Although Bin Ladin has not succeeded, his attacks against the US Embassies in Kenya and Tanzania in 1998 demonstrate that he prepares operations years in advance and is not deterred by setbacks. Bin Ladin associates surveilled our Embassies in Nairobi and Dar es Salaam as early as 1993, and some members of the Nairobi cell planning the bombings were arrested and deported in 1997.

Al-Qa'ida members — including some who are US citizens — have resided in or traveled to the US for years, and the group apparently maintains a support structure that could aid attacks. Two al-Qa'ida members found guilty in the conspiracy to bomb our Embassies in East Africa were US citizens, and a senior EIJ member lived in California in the mid-1990s.

A clandestine source said in 1998 that a Bin Ladin cell in New York was recruiting Muslim-American youth for attacks.

We have not been able to corroborate some of the more sensational threat reporting, such as that from a [deleted text] service in 1998 saying that Bin Ladin wanted to hijack a US aircraft to gain the release of "Blind Shaykh" 'Umar' Abd aI-Rahman and other US-held extremists.

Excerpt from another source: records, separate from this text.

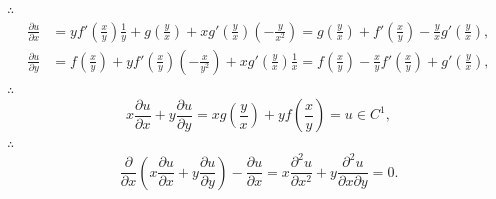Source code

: \documentclass[12pt,UTF8]{ctexart}
\begin{document}
\begin{enumerate}
$\therefore$
\[\begin{split}
\frac{\partial u}{\partial x}&=yf'(\frac xy)\frac1y+g(\frac yx)+xg'(\frac yx)(-\frac y{x^2})=g(\frac yx)+f'(\frac xy)-\frac yxg'(\frac yx),\\
\frac{\partial u}{\partial y}&=f(\frac xy)+yf'(\frac xy)(-\frac x{y^2})+xg'(\frac yx)\frac1x=f(\frac xy)-\frac xyf'(\frac xy)+g'(\frac yx),
\end{split}\]
$\therefore$
\[
x\frac{\partial u}{\partial x}+y\frac{\partial u}{\partial y}=xg(\frac yx)+yf(\frac xy)=u\in C^1,
\]
$\therefore$
\[
\frac{\partial}{\partial x}(x\frac{\partial u}{\partial x}+y\frac{\partial u}{\partial y})-\frac{\partial u}{\partial x}=x\frac{\partial^2u}{\partial x^2}+y\frac{\partial^2u}{\partial x\partial y}=0.
\]
%
%
%
%
%
%
%
%
%
%
%
%
%
%
%
\end{enumerate}
\end{document}
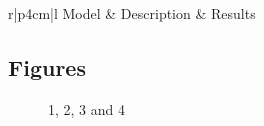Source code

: \centering	
\begin{table}[H]\tiny
	\caption{}	
	\begin{tabular}{r|p{4cm}|l}
		\hline	
		Model & Description & Results \\
		\hline 
		\hline 
	\end{tabular}
\end{table}

\subsection{Figures}

\begin{figure}[H]
	\centering
	\begin{minipage}[b]{0.5\linewidth}
	\end{minipage}\hfill
	\begin{minipage}[b]{0.5\linewidth}
	\end{minipage}\hfill	
	\begin{minipage}[b]{0.5\linewidth}
	\end{minipage}\hfill
	\begin{minipage}[b]{0.5\linewidth}
	\end{minipage}\hfill
	\caption{1, 2, 3 and 4}
	\label{fig:Figure1}
\end{figure} 



\begin{thebibliography}{00}

\end{thebibliography}


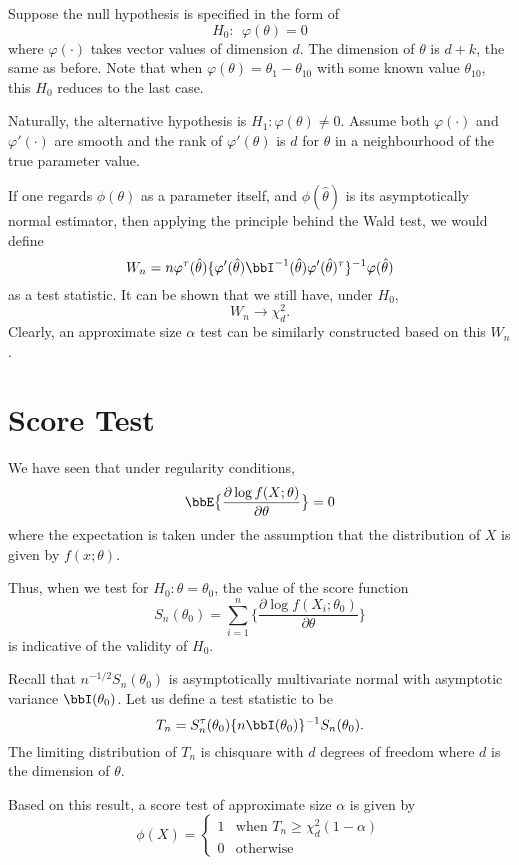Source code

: Suppose the null hypothesis is specified in the form of
\[
H_0: ~~\varphi(\theta) = 0
\]
where $\varphi(\cdot)$ takes vector values of dimension $d$.
The dimension of $\theta$ is $d+k$, the same as before.
Note that when $\varphi(\theta) = \theta_1 - \theta_{10}$ with some known
value $\theta_{10}$, this $H_0$ reduces to the
last case. 

Naturally, the alternative hypothesis is $H_1: \varphi(\theta) \neq 0$.
Assume both $\varphi(\cdot)$ and $\varphi'(\cdot)$ are smooth and
the rank of $\varphi'(\theta)$
is $d$ for $\theta$ in a neighbourhood of the true parameter value.

If one regards $\phi(\theta)$ as a parameter itself, and $\phi(\hat \theta)$
is its asymptotically normal estimator, then applying the principle
behind the Wald test, we would define
\[
W_n =
n \varphi^\tau (\hat \theta) 
\{\varphi'(\hat \theta) \bbI^{-1}(\hat \theta)\varphi'(\hat \theta)^\tau \}^{-1}
\varphi(\hat \theta)
\]
as a test statistic.
It can be shown that we still have, under $H_0$,
\[
W_n \to \chi_d^2.
\]
Clearly, an approximate size $\alpha$ test can be similarly
constructed based on this $W_n$.

\section{Score Test}
We have seen that under regularity conditions,
\[
\bbE \big \{ \frac{\partial \log f(X; \theta) }{ \partial \theta } \big \} = 0
\]
where the expectation is taken under the assumption that
the distribution of $X$ is given by $f(x; \theta)$.

Thus, when we test for $H_0: \theta = \theta_0$, 
the value of the score function
\[
S_n(\theta_0) 
= 
\sum_{i=1}^n \big \{ \frac{\partial \log f(X_i; \theta_0) }{ \partial \theta} \big \}
\]
is indicative of the validity of $H_0$.

Recall that $n^{-1/2} S_n(\theta_0)$ is asymptotically multivariate normal
with asymptotic variance $\bbI(\theta_0)$.
Let us define a test statistic to be
\[
T_n = S_n^\tau (\theta_0) \{n \bbI(\theta_0)\}^{-1} S_n(\theta_0).
\]
The limiting distribution of $T_n$ is chisquare with $d$ degrees
of freedom where $d$ is the dimension of $\theta$.

Based on this result, a score test of approximate size $\alpha$
is given by
\[
\phi(X) = 
\left \{
\begin{array} {ll}
1 & \mbox{when  } T_n \geq \chi_d^2(1 - \alpha) \\
0 & \mbox{otherwise}
\end{array}
\right .
\]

Nevertheless, FBI information since that time indicates patterns of suspicious activity in this country consistent with preparations for hijackings or other types of attacks, including recent surveillance of federal buildings in New York.
(Emphasis added) Dr. Rice managed to avoid being called to account for her lack of candor with the 9-11 Commission, during her confirmation hearings. Nevertheless, I don't think a charge of "racism" is appropriate, where some senators had good reason to express misgivings about promoting Dr. Rice to Secretary of State.